„Der Deutsche Musikrat strebt, gemäß eines Beschlusses der Mitgliederversammlung, die strukturelle Zusammenführung von DMR e.V. und DMR gProjektGmbH an. (…) Allerdings zeichnet sich für den einstimmigen Beschluss der Mitgliederversammlung des Deutschen Musikrates und der Konferenz der Landesmusikräte, diese Stärkung durch eine Zusammenführung in der e.V.-Struktur zu erreichen, derzeit keine tragfähige Mehrheit bei Politik und öffentlichen Geldgebern ab.“ So hieß es in einer Pressemitteilung des Deutschen Musikrates von Anfang Juli. Für die neue musikzeitung hat deren Herausgeber Theo Geißler diese Entwicklung in der Juli/August-Ausgabe unter der Überschrift „Wiedervereinigung wurde erst mal verboten“ kommentiert. Der Artikel löste manche Nachfrage, Kritik und Zustimmung unter unseren Lesern aus. Daher entschied sich die nmz-Redaktion dafür, die im Deutschen Musikrat vetretenen Verbände darum zu bitten, die Entwicklung zu kommentieren. Lesen Sie im Folgenden Ausschnitte aus diesen Kommentaren, die in voller Länge unter www.nmz.de nachzulesen sei werden.

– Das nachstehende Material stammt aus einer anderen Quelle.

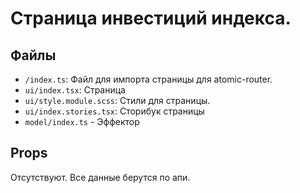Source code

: # Страница инвестиций индекса.

## Файлы
- `/index.ts`: Файл для импорта страницы для atomic-router.
- `ui/index.tsx`: Страница
- `ui/style.module.scss`: Стили для страницы.
- `ui/index.stories.tsx`: Сторибук страницы
- `model/index.ts` - Эффектор

## Props
Отсутствуют. Все данные берутся по апи.

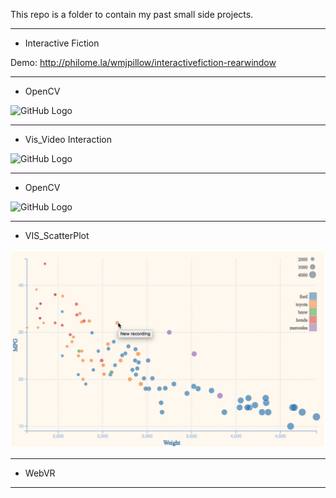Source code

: This repo is a folder to contain my past small side projects.

----------------------------------------------------------------------
- Interactive Fiction

Demo: http://philome.la/wmjpillow/interactivefiction-rearwindow

----------------------------------------------------------------------
- OpenCV

![GitHub Logo](/SkecthEffect/Trump.gif)

----------------------------------------------------------------------
- Vis_Video Interaction

![GitHub Logo](/Video-VIS/demo.gif)

----------------------------------------------------------------------
- OpenCV

![GitHub Logo](/FireDetection/FireDetection.gif)

----------------------------------------------------------------------
- VIS_ScatterPlot

![ggplot2](/VIS_Scatterplot/Scatterplot_3.gif)

----------------------------------------------------------------------
- WebVR

----------------------------------------------------------------------

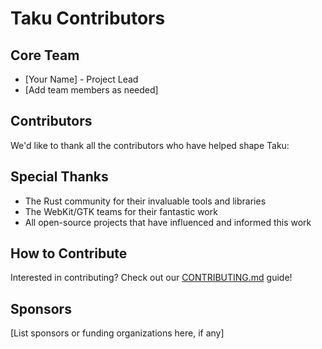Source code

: # Taku Contributors

## Core Team

- [Your Name] - Project Lead
- [Add team members as needed]

## Contributors

We'd like to thank all the contributors who have helped shape Taku:

<!-- Use https://contrib.rocks/ to generate an image of contributors -->

## Special Thanks

- The Rust community for their invaluable tools and libraries
- The WebKit/GTK teams for their fantastic work
- All open-source projects that have influenced and informed this work

## How to Contribute

Interested in contributing? Check out our [CONTRIBUTING.md](CONTRIBUTING.md) guide!

## Sponsors

[List sponsors or funding organizations here, if any]

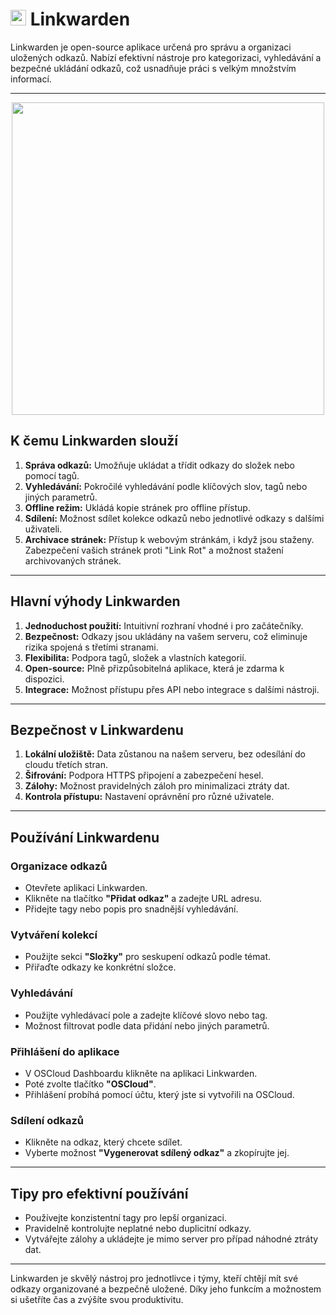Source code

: # <img src="/img/linkwarden-logo.png" width="25px"> Linkwarden

Linkwarden je open-source aplikace určená pro správu a organizaci uložených odkazů. Nabízí efektivní nástroje pro kategorizaci, vyhledávání a bezpečné ukládání odkazů, což usnadňuje práci s velkým množstvím informací.

---
 <center>
<img src="/img/dashboard.jpeg" class="shadow" width="500px">
</center> 

## K čemu Linkwarden slouží

1. **Správa odkazů:** Umožňuje ukládat a třídit odkazy do složek nebo pomocí tagů.
2. **Vyhledávání:** Pokročilé vyhledávání podle klíčových slov, tagů nebo jiných parametrů.
3. **Offline režim:** Ukládá kopie stránek pro offline přístup.
4. **Sdílení:** Možnost sdílet kolekce odkazů nebo jednotlivé odkazy s dalšími uživateli.
5. **Archivace stránek:** Přístup k webovým stránkám, i když jsou staženy. Zabezpečení vašich stránek proti "Link Rot" a možnost stažení archivovaných stránek.

---

## Hlavní výhody Linkwarden

1. **Jednoduchost použití:** Intuitivní rozhraní vhodné i pro začátečníky.
2. **Bezpečnost:** Odkazy jsou ukládány na vašem serveru, což eliminuje rizika spojená s třetími stranami.
3. **Flexibilita:** Podpora tagů, složek a vlastních kategorií.
4. **Open-source:** Plně přizpůsobitelná aplikace, která je zdarma k dispozici.
5. **Integrace:** Možnost přístupu přes API nebo integrace s dalšími nástroji.

---

## Bezpečnost v Linkwardenu

1. **Lokální uložiště:** Data zůstanou na našem serveru, bez odesílání do cloudu třetích stran.
2. **Šifrování:** Podpora HTTPS připojení a zabezpečení hesel.
3. **Zálohy:** Možnost pravidelných záloh pro minimalizaci ztráty dat.
4. **Kontrola přístupu:** Nastavení oprávnění pro různé uživatele.

---

## Používání Linkwardenu


### Organizace odkazů

- Otevřete aplikaci Linkwarden.
- Klikněte na tlačítko **"Přidat odkaz"** a zadejte URL adresu.
- Přidejte tagy nebo popis pro snadnější vyhledávání.

### Vytváření kolekcí

- Použijte sekci **"Složky"** pro seskupení odkazů podle témat.
- Přiřaďte odkazy ke konkrétní složce.

### Vyhledávání

- Použijte vyhledávací pole a zadejte klíčové slovo nebo tag.
- Možnost filtrovat podle data přidání nebo jiných parametrů.

### Přihlášení do aplikace

- V OSCloud Dashboardu klikněte na aplikaci Linkwarden.
- Poté zvolte tlačítko **"OSCloud"**. 
- Přihlášení probíhá pomocí účtu, který jste si vytvořili na OSCloud.

### Sdílení odkazů

- Klikněte na odkaz, který chcete sdílet.
- Vyberte možnost **"Vygenerovat sdílený odkaz"** a zkopírujte jej.

---

## Tipy pro efektivní používání

- Používejte konzistentní tagy pro lepší organizaci.
- Pravidelně kontrolujte neplatné nebo duplicitní odkazy.
- Vytvářejte zálohy a ukládejte je mimo server pro případ náhodné ztráty dat.

---

Linkwarden je skvělý nástroj pro jednotlivce i týmy, kteří chtějí mít své odkazy organizované a bezpečně uložené. Díky jeho funkcím a možnostem si ušetříte čas a zvýšíte svou produktivitu.
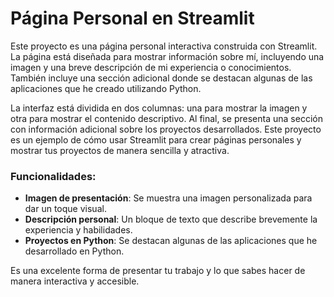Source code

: # Página Personal en Streamlit

Este proyecto es una página personal interactiva construida con Streamlit. La página está diseñada para mostrar información sobre mí, incluyendo una imagen y una breve descripción de mi experiencia o conocimientos. También incluye una sección adicional donde se destacan algunas de las aplicaciones que he creado utilizando Python.

La interfaz está dividida en dos columnas: una para mostrar la imagen y otra para mostrar el contenido descriptivo. Al final, se presenta una sección con información adicional sobre los proyectos desarrollados. Este proyecto es un ejemplo de cómo usar Streamlit para crear páginas personales y mostrar tus proyectos de manera sencilla y atractiva.

### Funcionalidades:
- **Imagen de presentación**: Se muestra una imagen personalizada para dar un toque visual.
- **Descripción personal**: Un bloque de texto que describe brevemente la experiencia y habilidades.
- **Proyectos en Python**: Se destacan algunas de las aplicaciones que he desarrollado en Python.

Es una excelente forma de presentar tu trabajo y lo que sabes hacer de manera interactiva y accesible.
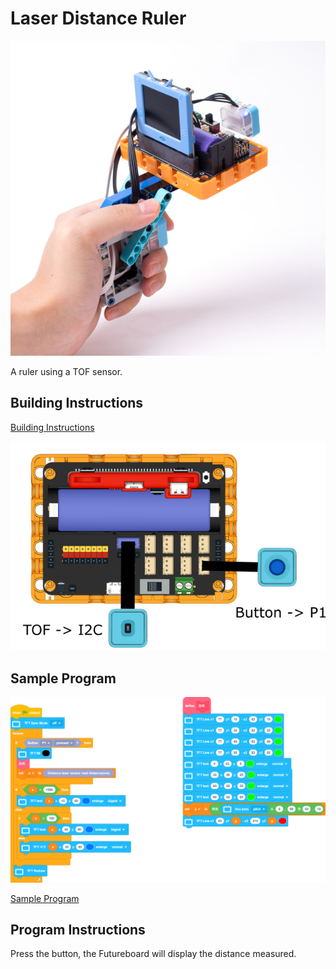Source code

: # Laser Distance Ruler

![](../images/distance_measure.jpg)

A ruler using a TOF sensor.

## Building Instructions

[Building Instructions](www.google.com)

![](../images/ruler_wire.png)

## Sample Program

![](../images/ruler_code.png)

[Sample Program](www.google.com)

## Program Instructions

Press the button, the Futureboard will display the distance measured.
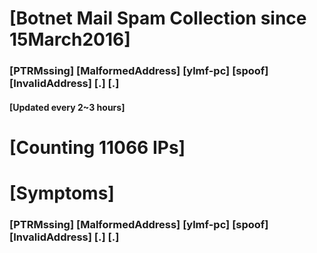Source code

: # [Botnet Mail Spam Collection since 15March2016]
### [PTRMssing] [MalformedAddress] [ylmf-pc] [spoof] [InvalidAddress] [.] [.]
#### [Updated every 2~3 hours]

# [Counting 11066 IPs]

# [Symptoms] 
###   [PTRMssing] [MalformedAddress] [ylmf-pc] [spoof] [InvalidAddress] [.] [.]

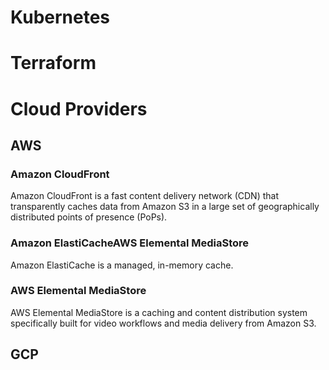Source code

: # Kubernetes


# Terraform


# Cloud Providers

## AWS

### Amazon CloudFront

Amazon CloudFront is a fast content delivery network (CDN) that transparently caches data from Amazon S3 in a large set of geographically distributed points of presence (PoPs).

### Amazon ElastiCacheAWS Elemental MediaStore

Amazon ElastiCache is a managed, in-memory cache.

### AWS Elemental MediaStore

AWS Elemental MediaStore is a caching and content distribution system specifically built for video workflows and media delivery from Amazon S3.

## GCP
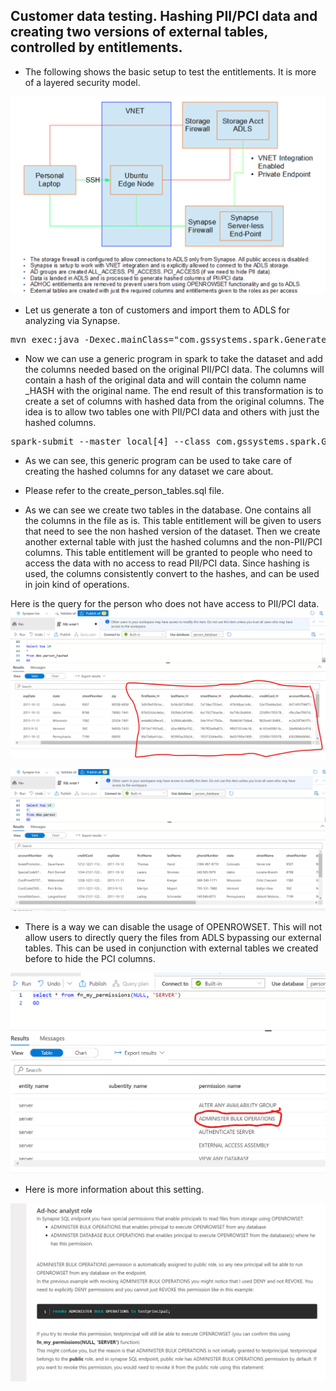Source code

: 
## Customer data testing. Hashing PII/PCI data and creating two versions of external tables, controlled by entitlements.
* The following shows the basic setup to test the entitlements. It is more of a layered security model. 

<img src="../images/synapse_setup.png" />

* Let us generate a ton of customers and import them to ADLS for analyzing via Synapse.
<pre>
mvn exec:java -Dexec.mainClass="com.gssystems.spark.GenerateFakeCustomers" -Dexec.args="5000 person_records.json"
</pre>

* Now we can use a generic program in spark to take the dataset and add the columns needed based on the original PII/PCI data. The columns will contain a hash of the original data and will contain the column name _HASH with the original name. The end result of this transformation is to create a set of columns with hashed data from the original columns. The idea is to allow two tables one with PII/PCI data and others with just the hashed columns. 

<pre>
spark-submit --master local[4] --class com.gssystems.spark.GenerateHashedColumns target\SparkExamples-1.0-SNAPSHOT.jar file:///C:/Venky/DP-203/AzureSynapseExperiments/datafiles/person/ file:///C:/Venky/DP-203/AzureSynapseExperiments/datafiles/person_hashed/ "firstName,lastName,streetName,phoneNumber,creditCard,accountNumber"
</pre>

* As we can see, this generic program can be used to take care of creating the hashed columns for any dataset we care about. 

* Please refer to the create_person_tables.sql file. 
* As we can see we create two tables in the database. One contains all the columns in the file as is. This table entitlement will be given to users that need to see the non hashed version of the dataset. Then we create another external table with just the hashed columns and the non-PII/PCI columns. This table entitlement will be granted to people who need to access the data with no access to read PII/PCI data. Since hashing is used, the columns consistently convert to the hashes, and can be used in join kind of operations. 

Here is the query for the person who does not have access to PII/PCI data. 
<img src="../images/pii_data_hashed.png" title="Sample Architecure" />

<img src="../images/pii_data_as_is_with_hashed_cols.png" title="Sample Architecure" />

* There is a way we can disable the usage of OPENROWSET. This will not allow users to directly query the files from ADLS bypassing our external tables. This can be used in conjunction with external tables we created before to hide the PCI columns. 

<img src="../images/disable_bulk_operations_for_user.png" />

* Here is more information about this setting. 
<img src="../images/ad_hoc_analyst.png" />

Von der Notwendigkeit überzeugender Ergebnisse
(…) Seit der Insolvenz des DMR von 2002 gibt es nun den DMR e.V. und die DMR gProjektGmbH. Beide DMR-Teile leisten in sehr eigener Art wichtige Beitrage zur Musikalischen Bildung, die bei stringenterer Vernetzung noch wesentlich bessere Synergieeffekte erreichen könnten. Dies war auch der Grund, dass die KMPWH einer Wiedervereinigung dieser beiden Teilinstitutionen bei der Mitgliederversammlung im letzten Jahr zugestimmt hat. Es ist müßig, Außenstehenden immer wieder erklären zu müssen, warum die Projekte z.B. „Jugend musiziert“ und die starke Kraft der musikpädagogischen Verbände im DMR in zwei Teilinstitutionen organisiert sind, was lange Informations- und Kommunikationswege bedeutet. Das gemeinsame Entwickeln von musikpädagogischer Strategie, künstlerischer Initiative und bildungspolitischer Initiative liegt so auf der Hand und wird zum Teil durch die gleichen Personen getragen. (…) Eine faktische Verschränkung beider DMR-Teile ist also vom Denken und Realisieren vieler Sachlagen her bereits gegeben. Was ist sinnvoller, nun auch Nägel mit Köpfen zu machen oder besser die Notenlinien und die Noten nicht weiter auf getrennten Blättern zu notieren. Das entsprechende Prozedere einer sinnvollen Vernetzung und eines Aneinanderrückens sollte jedoch weiterhin vom Deutschen Musikrat selbst in die Hand genommen werden, möglicherweise entdecken bei entsprechenden überzeugenden Ergebnissen auch Politiker Gefallen daran.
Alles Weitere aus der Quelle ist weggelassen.